**Exercise directions:**
If a line of the data below contains the string "starting", copy it into your answer.
=== Begin Enclosure ===
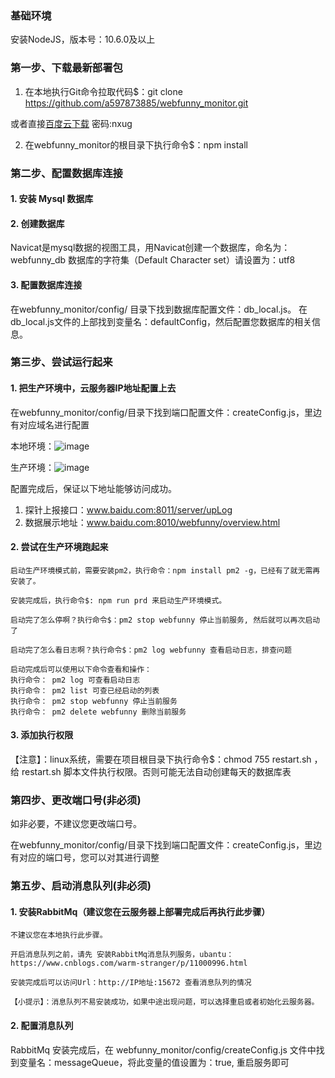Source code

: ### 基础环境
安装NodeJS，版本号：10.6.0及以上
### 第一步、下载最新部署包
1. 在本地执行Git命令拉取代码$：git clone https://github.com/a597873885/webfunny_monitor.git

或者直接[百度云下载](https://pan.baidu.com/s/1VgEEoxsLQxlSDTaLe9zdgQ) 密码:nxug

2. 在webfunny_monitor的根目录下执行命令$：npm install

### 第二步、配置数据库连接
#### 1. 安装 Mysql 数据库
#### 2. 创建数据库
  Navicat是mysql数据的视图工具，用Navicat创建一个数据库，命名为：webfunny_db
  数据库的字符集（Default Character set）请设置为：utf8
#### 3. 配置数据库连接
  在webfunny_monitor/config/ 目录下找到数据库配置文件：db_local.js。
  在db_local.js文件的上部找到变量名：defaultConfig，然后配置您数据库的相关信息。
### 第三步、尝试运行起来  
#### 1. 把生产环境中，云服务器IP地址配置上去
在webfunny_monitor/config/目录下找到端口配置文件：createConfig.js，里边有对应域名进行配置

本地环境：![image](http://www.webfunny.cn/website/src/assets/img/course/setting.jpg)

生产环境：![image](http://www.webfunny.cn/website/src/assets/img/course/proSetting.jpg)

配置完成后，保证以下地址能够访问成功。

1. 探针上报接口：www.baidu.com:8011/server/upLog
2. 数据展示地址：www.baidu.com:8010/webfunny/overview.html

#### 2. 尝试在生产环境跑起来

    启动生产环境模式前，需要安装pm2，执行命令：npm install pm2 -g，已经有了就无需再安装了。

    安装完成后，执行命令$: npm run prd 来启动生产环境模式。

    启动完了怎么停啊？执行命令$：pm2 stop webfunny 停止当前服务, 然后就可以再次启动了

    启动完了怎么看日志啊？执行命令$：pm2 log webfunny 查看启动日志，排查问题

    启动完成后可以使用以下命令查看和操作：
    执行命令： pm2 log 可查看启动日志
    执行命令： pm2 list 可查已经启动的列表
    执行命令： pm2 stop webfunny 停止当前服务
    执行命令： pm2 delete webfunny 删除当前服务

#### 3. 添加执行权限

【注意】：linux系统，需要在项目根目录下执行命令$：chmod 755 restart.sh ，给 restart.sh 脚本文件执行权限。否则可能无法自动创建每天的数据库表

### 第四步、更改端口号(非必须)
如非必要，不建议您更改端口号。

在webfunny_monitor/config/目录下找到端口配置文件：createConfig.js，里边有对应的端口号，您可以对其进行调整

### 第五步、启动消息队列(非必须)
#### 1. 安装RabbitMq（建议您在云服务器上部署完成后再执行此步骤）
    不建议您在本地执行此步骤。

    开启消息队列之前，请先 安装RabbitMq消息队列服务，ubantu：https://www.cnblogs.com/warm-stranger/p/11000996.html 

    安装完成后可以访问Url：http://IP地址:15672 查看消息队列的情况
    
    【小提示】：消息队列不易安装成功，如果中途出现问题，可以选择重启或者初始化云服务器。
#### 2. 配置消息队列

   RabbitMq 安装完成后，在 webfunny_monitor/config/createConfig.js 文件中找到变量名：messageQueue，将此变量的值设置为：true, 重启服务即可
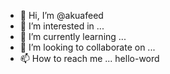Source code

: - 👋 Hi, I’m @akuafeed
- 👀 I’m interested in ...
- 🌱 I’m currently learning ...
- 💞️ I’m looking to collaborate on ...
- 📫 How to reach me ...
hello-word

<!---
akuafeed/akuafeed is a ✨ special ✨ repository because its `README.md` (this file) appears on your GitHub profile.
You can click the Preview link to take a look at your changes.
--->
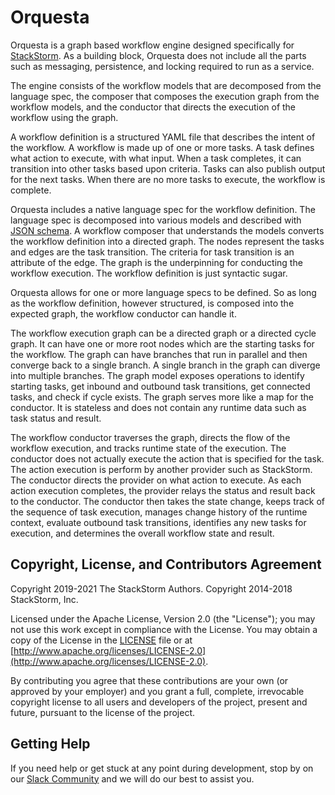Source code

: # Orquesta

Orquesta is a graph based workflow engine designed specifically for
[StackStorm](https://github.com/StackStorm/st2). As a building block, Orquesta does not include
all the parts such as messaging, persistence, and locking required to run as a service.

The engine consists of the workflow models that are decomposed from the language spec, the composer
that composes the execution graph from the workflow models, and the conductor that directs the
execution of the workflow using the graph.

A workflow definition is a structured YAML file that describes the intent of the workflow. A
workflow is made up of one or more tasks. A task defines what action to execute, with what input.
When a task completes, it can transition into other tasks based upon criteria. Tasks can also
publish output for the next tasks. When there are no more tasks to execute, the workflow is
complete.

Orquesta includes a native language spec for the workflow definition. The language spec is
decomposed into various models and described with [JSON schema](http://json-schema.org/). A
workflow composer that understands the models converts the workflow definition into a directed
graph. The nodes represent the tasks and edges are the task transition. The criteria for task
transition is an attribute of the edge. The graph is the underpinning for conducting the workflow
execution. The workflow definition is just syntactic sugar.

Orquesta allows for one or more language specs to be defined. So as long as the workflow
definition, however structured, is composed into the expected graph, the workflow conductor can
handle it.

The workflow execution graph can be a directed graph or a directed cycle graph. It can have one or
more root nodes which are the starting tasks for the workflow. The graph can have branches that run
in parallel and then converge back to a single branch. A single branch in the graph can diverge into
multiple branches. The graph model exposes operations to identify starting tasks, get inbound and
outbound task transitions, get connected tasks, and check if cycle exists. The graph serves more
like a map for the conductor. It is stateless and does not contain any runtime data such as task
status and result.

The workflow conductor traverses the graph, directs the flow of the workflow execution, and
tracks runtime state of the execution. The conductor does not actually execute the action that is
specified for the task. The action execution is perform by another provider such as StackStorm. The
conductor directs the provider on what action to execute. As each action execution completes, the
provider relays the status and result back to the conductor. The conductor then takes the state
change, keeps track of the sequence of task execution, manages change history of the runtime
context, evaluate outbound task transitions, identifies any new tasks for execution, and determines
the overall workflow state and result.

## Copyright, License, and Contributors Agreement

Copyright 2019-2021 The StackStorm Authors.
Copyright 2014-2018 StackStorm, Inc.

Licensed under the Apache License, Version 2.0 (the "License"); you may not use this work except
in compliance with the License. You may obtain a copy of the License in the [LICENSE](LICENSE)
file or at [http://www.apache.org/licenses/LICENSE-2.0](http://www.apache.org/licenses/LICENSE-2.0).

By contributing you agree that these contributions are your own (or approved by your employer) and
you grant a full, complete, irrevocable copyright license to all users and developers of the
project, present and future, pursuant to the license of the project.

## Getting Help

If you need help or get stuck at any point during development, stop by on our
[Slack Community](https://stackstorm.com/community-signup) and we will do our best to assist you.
=== End Enclosure ===
=== Begin Enclosure ===
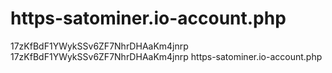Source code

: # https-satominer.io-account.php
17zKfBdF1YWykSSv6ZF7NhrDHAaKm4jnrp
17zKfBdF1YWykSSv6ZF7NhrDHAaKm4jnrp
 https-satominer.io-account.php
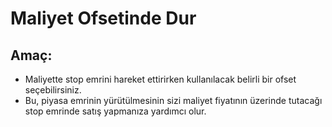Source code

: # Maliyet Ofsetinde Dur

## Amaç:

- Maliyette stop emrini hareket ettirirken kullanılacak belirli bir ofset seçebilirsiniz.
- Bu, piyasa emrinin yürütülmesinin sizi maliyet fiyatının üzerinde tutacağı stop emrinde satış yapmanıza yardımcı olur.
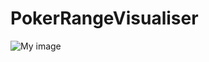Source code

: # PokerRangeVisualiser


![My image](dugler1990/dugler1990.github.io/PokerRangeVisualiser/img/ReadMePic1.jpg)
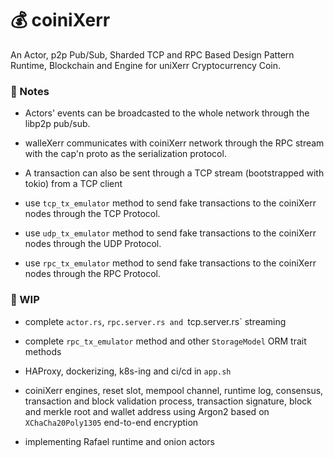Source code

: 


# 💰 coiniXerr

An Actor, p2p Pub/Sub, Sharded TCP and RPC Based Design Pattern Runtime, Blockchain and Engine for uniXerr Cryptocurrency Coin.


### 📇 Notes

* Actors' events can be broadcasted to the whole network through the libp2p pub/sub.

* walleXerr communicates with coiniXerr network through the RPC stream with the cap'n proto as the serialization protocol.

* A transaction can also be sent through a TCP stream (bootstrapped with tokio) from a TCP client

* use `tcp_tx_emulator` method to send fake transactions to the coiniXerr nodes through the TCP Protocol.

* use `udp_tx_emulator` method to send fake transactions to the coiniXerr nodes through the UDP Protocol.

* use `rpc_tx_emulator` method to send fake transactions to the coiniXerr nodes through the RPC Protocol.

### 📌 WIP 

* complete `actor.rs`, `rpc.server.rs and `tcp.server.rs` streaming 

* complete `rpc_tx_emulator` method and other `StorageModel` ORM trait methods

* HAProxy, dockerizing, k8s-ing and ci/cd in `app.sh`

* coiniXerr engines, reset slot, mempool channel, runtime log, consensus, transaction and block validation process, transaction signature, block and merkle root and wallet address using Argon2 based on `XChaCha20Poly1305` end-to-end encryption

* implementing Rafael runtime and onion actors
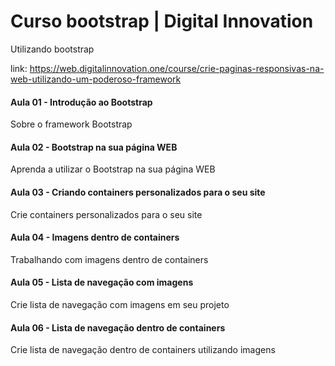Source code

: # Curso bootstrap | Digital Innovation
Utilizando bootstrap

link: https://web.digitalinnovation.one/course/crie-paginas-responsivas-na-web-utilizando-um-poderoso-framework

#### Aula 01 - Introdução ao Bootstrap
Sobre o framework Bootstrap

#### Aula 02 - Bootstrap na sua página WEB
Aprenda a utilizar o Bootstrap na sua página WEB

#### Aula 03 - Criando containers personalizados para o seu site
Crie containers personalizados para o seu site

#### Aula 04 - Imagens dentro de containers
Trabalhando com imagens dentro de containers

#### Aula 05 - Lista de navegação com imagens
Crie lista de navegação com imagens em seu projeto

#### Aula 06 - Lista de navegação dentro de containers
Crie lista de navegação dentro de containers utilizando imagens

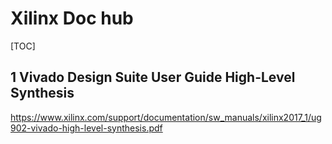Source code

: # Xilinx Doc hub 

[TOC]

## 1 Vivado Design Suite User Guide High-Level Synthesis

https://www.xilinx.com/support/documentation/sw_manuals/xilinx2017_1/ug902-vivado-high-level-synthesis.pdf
=== End Enclosure ===
**Response area:**
more root nodes which are the starting tasks for the workflow. The graph can have branches that run
multiple branches. The graph model exposes operations to identify starting tasks, get inbound and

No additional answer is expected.